(Pictures paired with source code)
▼

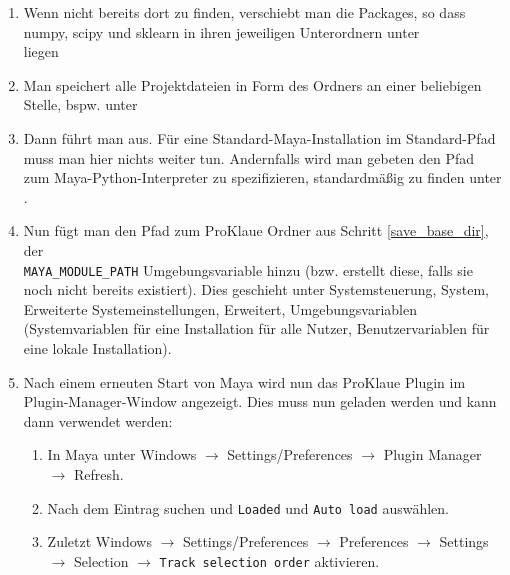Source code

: \documentclass[a4paper, openany, oneside]{memoir}
\begin{document}
\begin{enumerate}[start=0]
\item Wenn nicht bereits dort zu finden, verschiebt man die Packages, so dass numpy, scipy und sklearn in ihren jeweiligen Unterordnern unter \\ liegen
\item \label{save_base_dir} Man speichert alle Projektdateien in Form des  Ordners an einer beliebigen Stelle, bspw. unter   
\item Dann führt man  aus. Für eine Standard-Maya-Installation im Standard-Pfad muss man hier nichts weiter tun. Andernfalls wird man gebeten den Pfad zum Maya-Python-Interpreter zu spezifizieren, standardmäßig zu finden unter .
\item Nun fügt man den Pfad zum ProKlaue Ordner aus Schritt \ref{save_base_dir}, der \\\texttt{MAYA\_MODULE\_PATH} Umgebungsvariable hinzu (bzw. erstellt diese, falls sie noch nicht bereits existiert). Dies geschieht unter Systemsteuerung, System, Erweiterte Systemeinstellungen, Erweitert, Umgebungsvariablen (Systemvariablen für eine Installation für alle Nutzer, Benutzervariablen für eine lokale Installation).
\item Nach einem erneuten Start von Maya wird nun das ProKlaue Plugin im Plugin-Manager-Window angezeigt. Dies muss nun geladen werden und kann dann verwendet werden: 
\begin{enumerate}
\item In Maya unter Windows \(\rightarrow\) Settings/Preferences \(\rightarrow\) Plugin Manager \(\rightarrow\) Refresh. 
\item Nach dem Eintrag  suchen und \texttt{Loaded} und \texttt{Auto load} auswählen. 
\item Zuletzt Windows \(\rightarrow\) Settings/Preferences \(\rightarrow\) Preferences \(\rightarrow\) Settings \(\rightarrow\) Selection \(\rightarrow\) \texttt{Track selection order} aktivieren.
\end{enumerate}
\end{enumerate}
 
\end{document}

▲

What the task requires
Your reply should be a verbatim retyping of the lines from the one that holds "eine lokale Installation)." through the last line of the entries.

Answer section
\item Nun fügt man den Pfad zum ProKlaue Ordner aus Schritt \ref{save_base_dir}, der \\\texttt{MAYA\_MODULE\_PATH} Umgebungsvariable hinzu (bzw. erstellt diese, falls sie noch nicht bereits existiert). Dies geschieht unter Systemsteuerung, System, Erweiterte Systemeinstellungen, Erweitert, Umgebungsvariablen (Systemvariablen für eine Installation für alle Nutzer, Benutzervariablen für eine lokale Installation).
\item Nach einem erneuten Start von Maya wird nun das ProKlaue Plugin im Plugin-Manager-Window angezeigt. Dies muss nun geladen werden und kann dann verwendet werden: 
\begin{enumerate}
\item In Maya unter Windows \(\rightarrow\) Settings/Preferences \(\rightarrow\) Plugin Manager \(\rightarrow\) Refresh. 
\item Nach dem Eintrag  suchen und \texttt{Loaded} und \texttt{Auto load} auswählen. 
\item Zuletzt Windows \(\rightarrow\) Settings/Preferences \(\rightarrow\) Preferences \(\rightarrow\) Settings \(\rightarrow\) Selection \(\rightarrow\) \texttt{Track selection order} aktivieren.
\end{enumerate}
\end{enumerate}
 
\end{document}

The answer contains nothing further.